Tolle Lege is a Latin phrase that means “take up and read.” Augustine made this phrase famous when in his Confessions he says that God used a neighbor child incessantly chanting “tolle lege, tolle lege,” to cause him to pick up a Bible and read the first chapter he came upon. Not normally how we might think of someone reacting to a yelling child, but praise the Lord for his working in Augustine’s life through the Scriptures to bring him to salvation.
This post is a series of posts all titled Tolle Lege plus whatever book I am quoting from. I read a lot, and in my reading I want a place to remember the great quotes that stood out to me from the book, and to share with others. This is that place, and I pray that you are encouraged and your affection for Christ is heightened by what you read here. And maybe, just maybe, reading the quotes will cause you to take up and read the whole book. (This is not a book review but quotes directly from the book.)
“We want big results–sooner rather than later. And we’ve forgotten that God showers his extraordinary gifts through ordinary means of grace, loves us through ordinary fellow image bearers, and sends us out into the world to love and serve others in ordinary callings.” (14)
“The problem is, when people enter adulthood, they soon discover that a memorable experience will not compensate for a shallow understanding of what they believe and why they believe it–over years of everyday exposure to and participation in the communion of Christ with his people. Nevertheless, it is precisely the ordinary ministry week-in and week-out, that provides sustained growth and encourages the roots to grow deep. If the big moments in our Christian life are produced by big movements in the evangelical world, the ordinary local church will seem pretty irrelevant. Yet if God is the one who finishes what he starts, then the only reasonable conclusion is to be part of the garden that he is tending.” (23)

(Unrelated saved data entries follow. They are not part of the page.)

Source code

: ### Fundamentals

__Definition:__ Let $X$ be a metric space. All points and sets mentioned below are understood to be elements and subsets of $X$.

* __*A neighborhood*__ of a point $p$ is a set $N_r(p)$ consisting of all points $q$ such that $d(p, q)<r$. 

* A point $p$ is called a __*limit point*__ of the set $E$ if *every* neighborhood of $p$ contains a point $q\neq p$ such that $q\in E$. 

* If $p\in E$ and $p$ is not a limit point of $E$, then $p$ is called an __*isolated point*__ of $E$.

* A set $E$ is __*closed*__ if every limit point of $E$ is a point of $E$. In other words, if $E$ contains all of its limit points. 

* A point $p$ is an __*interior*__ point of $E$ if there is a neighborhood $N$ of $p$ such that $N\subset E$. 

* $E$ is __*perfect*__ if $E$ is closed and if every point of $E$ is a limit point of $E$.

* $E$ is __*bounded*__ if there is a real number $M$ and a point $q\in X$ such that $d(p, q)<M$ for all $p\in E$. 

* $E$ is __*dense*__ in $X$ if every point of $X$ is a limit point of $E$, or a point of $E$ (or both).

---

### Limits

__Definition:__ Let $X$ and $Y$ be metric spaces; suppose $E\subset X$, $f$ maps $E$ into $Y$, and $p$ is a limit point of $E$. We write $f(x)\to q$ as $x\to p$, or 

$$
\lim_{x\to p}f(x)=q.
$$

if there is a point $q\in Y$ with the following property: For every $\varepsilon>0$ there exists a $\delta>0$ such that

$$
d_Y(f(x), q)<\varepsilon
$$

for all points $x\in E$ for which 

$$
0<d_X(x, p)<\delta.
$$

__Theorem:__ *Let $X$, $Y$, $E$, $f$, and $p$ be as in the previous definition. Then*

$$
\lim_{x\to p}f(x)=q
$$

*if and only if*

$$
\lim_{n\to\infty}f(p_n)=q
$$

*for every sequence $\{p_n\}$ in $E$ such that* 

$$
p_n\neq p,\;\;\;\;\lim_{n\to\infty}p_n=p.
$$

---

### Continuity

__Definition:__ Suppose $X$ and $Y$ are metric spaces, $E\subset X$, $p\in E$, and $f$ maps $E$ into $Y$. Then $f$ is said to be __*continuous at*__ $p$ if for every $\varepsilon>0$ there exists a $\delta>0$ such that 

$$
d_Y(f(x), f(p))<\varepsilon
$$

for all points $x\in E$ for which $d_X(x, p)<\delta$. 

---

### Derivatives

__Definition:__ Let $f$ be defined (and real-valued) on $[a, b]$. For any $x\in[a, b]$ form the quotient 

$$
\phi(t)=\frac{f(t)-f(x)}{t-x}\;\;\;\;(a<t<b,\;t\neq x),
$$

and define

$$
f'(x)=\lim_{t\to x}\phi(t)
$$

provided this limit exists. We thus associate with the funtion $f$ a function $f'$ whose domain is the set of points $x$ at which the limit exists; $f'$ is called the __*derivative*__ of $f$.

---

“Faithfulness over the long haul is undermined by perpetual innovation.” (30)
“By separating the generations into niche markets, the powers and principalities of this present evil age pick at the covenantal fabric of God’s new society. Satan works tirelessly to create gaps between generations in the church–gaps that the fathers and mothers cannot reach across to pass the baton. Someone wisely said, ‘The church is always one generation from apostasy.’ Continuity is the covenantal approach to generations; novelty is the decree of our age.” (53)
“Ambition–even in the older sense, as the desire to rise above all others — can be harnessed for the call to be a spiritual superhero. We see this tendency today in the way we hold up “celebrities who know the Lord” as icons. What would it say to our youth group if, instead of inviting the former NFL star, we had a couple visit who had been married for forty-five years to talk honestly about the ups and downs of growing together in Christ? What if we held up those ‘ordinary’ examples of humble and faithful service over the worldly success stories?” (102)
“You don’t have to bind Satan and storm the gates of hell. Christ has already done this. We’re just sweeping in behind him to unlock the prison doors. You don’t have to live the gospel, be the gospel, do the gospel, and lead the troops to redeem culture and reconcile the world to God. We are not building a kingdom that cannot be convulsed with violence like other realms, but we are ‘receiving a kingdom that cannot be shaken’ (Heb 12:28, italics added).” (120)
“Today’s ‘radical’ is tomorrow’s ‘ordinary.'” (127)
“Whatever fills our Sundays fills our hearts throughout the week. The Lord’s Day is not a prison but a palace. It is a wonderful gift to turn off the devices that interrupt our daily schedules and to push our roots down into the fertile soil that produces trees in God’s garden.” (177)
Michael Horton, Ordinary: Sustainable faith in a radical, restless world (Grand Rapids, MI: Zondervan, 2014).